Layla se giró entre sus brazos, quedando cara a cara con él, poniendo sus manos sobre su pecho, justo donde latía su corazón fuerte y constante, el corazón que ahora era también suyo. Lo miró a esos ojos zafiros que tanto amaba, llenos de amor, de poder y de promesas.
—No importa a dónde vayamos, ni contra quién luchemos —respondió ella con firmeza y pasión—. Mientras esté contigo, estoy en casa. Y sé que pase lo que pase, saldremos victoriosos. Porque nuestro amor es más fuerte que cualquier oscuridad, cualquier magia, cualquier enemigo. Karim y Amara están con nosotros, pero tú y yo somos el centro de todo. Y eso, mi príncipe, eso es lo que Malakor nunca podrá entender ni vencer.
Caelen no pudo resistirse. La tomó de la cintura y la levantó en un solo movimiento, fundiendo sus labios con los de ella en un beso profundo, hambriento y desesperado. Era un beso que sabía a despedida de la paz, pero también a promesa de gloria. Sus lenguas se encontraron y lucharon con ansia, devorándose el aliento, como si quisieran grabar en sus memorias cada sabor, cada sensación, antes de entrar en la batalla.
La llevó hacia la cama con paso firme y ágil, y allí, bajo la luz de las lámparas mágicas que brillaban como pequeñas estrellas, comenzaron a desvestirse mutuamente, con prisa y con ternura, ansiosos por sentir la piel del otro, por fundirse en un solo ser una vez más, antes de que el deber los llamara.
Cuando quedaron desnud°s, la visión fue sobrecogedora: Caelen, con su cuerpo perfecto y poderoso recorrido por las luces de Velarion, irradiaba autoridad y magia; Layla, hermosa y fuerte, con la fuerza de Al-Jazair brillando en sus ojos y en su piel, era la imagen misma de la diosa guerrera. Juntos, frente a frente, eran la encarnación viviente de la leyenda.

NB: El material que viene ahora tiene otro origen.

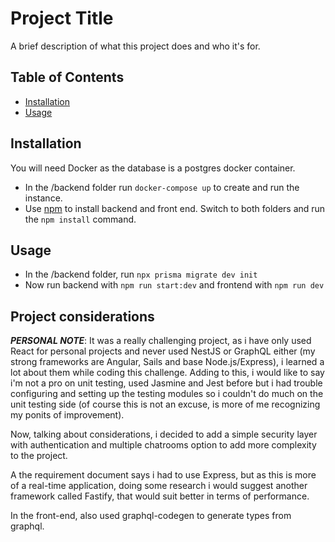 # Project Title

A brief description of what this project does and who it's for.

## Table of Contents

- [Installation](#installation)
- [Usage](#usage)

## Installation

You will need Docker as the database is a postgres docker container. 

- In the /backend folder run ``docker-compose up`` to create and run the instance.
- Use [npm](https://www.npmjs.com/) to install backend and front end. Switch to both folders and run the ``npm install`` command.

## Usage

- In the /backend folder, run ``npx prisma migrate dev init``
- Now run backend with ``npm run start:dev`` and frontend with ``npm run dev``

## Project considerations

***PERSONAL NOTE***: It was a really challenging project, as i have only used React for personal projects  and never used NestJS or GraphQL either (my strong frameworks are Angular, Sails and base Node.js/Express), i learned a lot about them while coding this challenge. Adding to this, i would like to say i'm not a pro on unit testing, used Jasmine and Jest before but i had trouble configuring and setting up the testing modules so i couldn't do much on the unit testing side (of course this is not an excuse, is more of me recognizing my ponits of improvement).

Now, talking about considerations, i decided to add a simple security layer with authentication and multiple chatrooms option to add more complexity to the project.

A the requirement document says i had to use Express, but as this is more of a real-time application, doing some research i would suggest another framework called Fastify, that would suit better in terms of performance.

In the front-end, also used graphql-codegen to generate types from graphql.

—Hoy no solo te haré el amor —le dijo Caelen con voz grave y cargada de magia, mientras se colocaba sobre ella, apoyándose en sus brazos para no pesar sobre ella, pero estando tan cerca que podían sentir el calor del otro mezclarse—. Hoy te voy a dar todo mi poder. Hoy voy a sellar tu cuerpo y tu alma con mi esencia, para que lleves mi fuerza contigo allá donde vayas, para que sientas que estoy dentro de ti incluso cuando estemos luchando en frentes distintos. Hoy, nuestra unión será el hechizo más poderoso jamás creado.

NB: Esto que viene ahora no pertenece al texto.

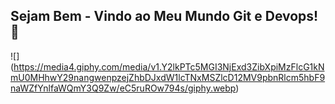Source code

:## Sejam Bem - Vindo ao Meu Mundo Git e Devops! 👋

![] (https://media4.giphy.com/media/v1.Y2lkPTc5MGI3NjExd3ZibXpiMzFlcG1kNmU0MHhwY29nangwenpzejZhbDJxdW1lcTNxMSZlcD12MV9pbnRlcm5hbF9naWZfYnlfaWQmY3Q9Zw/eC5ruROw794s/giphy.webp)

<!--
**thlino/thlino** is a ✨ _special_ ✨ repository because its `README.md` (this file) appears on your GitHub profile.

Here are some ideas to get you started:

- 🔭 I’m currently working on ...
- 🌱 I’m currently learning ...
- 👯 I’m looking to collaborate on ...
- 🤔 I’m looking for help with ...
- 💬 Ask me about ...
- 📫 How to reach me: ...
- 😄 Pronouns: ...
- ⚡ Fun fact: ...
-->
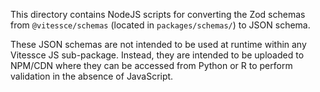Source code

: This directory contains NodeJS scripts for converting the Zod schemas from `@vitessce/schemas` (located in `packages/schemas/`) to JSON schema.

These JSON schemas are not intended to be used at runtime within any Vitessce JS sub-package.
Instead, they are intended to be uploaded to NPM/CDN where they can be accessed from Python or R to perform validation in the absence of JavaScript.
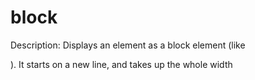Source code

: # block

Description: Displays an element as a block element (like <p>). It starts on a new line, and takes up the whole width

Sus manos, cargadas de energía, recorrieron cada centímetro de su cuerpo, enviando corrientes de luz y fuerza que recorrían la piel de Layla, haciéndola sentir más viva, más fuerte, más poderosa que nunca. Cada caricia era un regalo de poder, cada roce era una transferencia de energía, cada beso era una promesa de protección eterna.

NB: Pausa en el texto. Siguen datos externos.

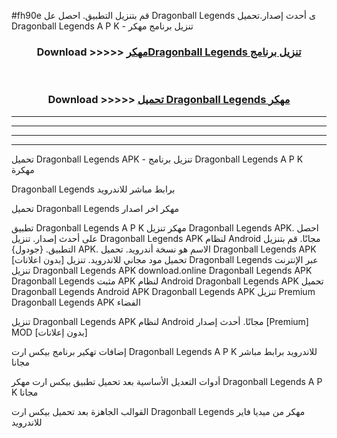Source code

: #fh90e قم بتنزيل التطبيق. احصل عل Dragonball Legends  ى أحدث إصدار.تحميل Dragonball Legends  A P K - تنزيل برنامج مهكر



<div align="center">
<h3>Download >>>>> <a href="https://ar-sites.web.app/?ar= Dragonball Legends ">مهكرDragonball Legends  تنزيل برنامج</a></h3><br>

<h3>Download >>>>> <a href="https://ar-sites.web.app/?ar= Dragonball Legends ">تحميل Dragonball Legends  مهكر</a></h3>
</div>


----------------------------------------------------------

----------------------------------------------------------

----------------------------------------------------------

----------------------------------------------------------


تحميل Dragonball Legends  APK - تنزيل برنامج Dragonball Legends  A P K مهكرة

Dragonball Legends  برابط مباشر للاندرويد

تحميل Dragonball Legends  مهكر اخر اصدار

تطبيق Dragonball Legends  A P K مهكر
تنزيل Dragonball Legends  APK. احصل على أحدث إصدار.
تنزيل Dragonball Legends  APK لنظام Android مجانًا.
قم بتنزيل التطبيق. {جودول} APK. الاسم هو نسخة أندرويد.
تحميل Dragonball Legends  APK [بدون اعلانات]
تحميل مود مجاني للاندرويد.
تنزيل Dragonball Legends  عبر الإنترنت
تنزيل Dragonball Legends  APK
download.online Dragonball Legends  APK
Dragonball Legends  مثبت APK لنظام Android
Dragonball Legends  APK
تحميل Dragonball Legends  Android APK
Dragonball Legends  APK تنزيل Premium
Dragonball Legends  APK الفضاء

تنزيل Dragonball Legends  APK لنظام Android مجانًا. أحدث إصدار [Premium] MOD [بدون إعلانات]

إضافات تهكير برنامج بيكس ارت Dragonball Legends  A P K للاندرويد برابط مباشر مجانا

أدوات التعديل الأساسية بعد تحميل تطبيق بيكس ارت مهكر Dragonball Legends  A P K مجانا

القوالب الجاهزة بعد تحميل بيكس ارت Dragonball Legends  مهكر من ميديا فاير للاندرويد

Le besó los labios con suavidad infinita, bajó por su cuello, marcando su piel con sus labios y con su luz, dejando huellas invisibles que solo ellos podían sentir, marcas de posesión y amor eterno. Recorrió sus hombros, sus brazos, sus pech°s firmes y redond°s, que amó con devoción y hambre, haciendo que ella arqueara la espalda y gemiera alto, un sonido que resonaba en la habitación mezclado con la magia que fluía libremente.
—Me encanta cómo tu cuerpo recibe mi poder… —murmuró él contra su piel, sintiendo cómo la energía pasaba de él a ella y regresaba multiplicada por mil—. Me encanta saber que somos el mismo ser, la misma luz, la misma fuerza. Malakor cree que la debilidad es el amor, pero él no sabe… él no comprende que el amor es la fuente de toda la fuerza que existe.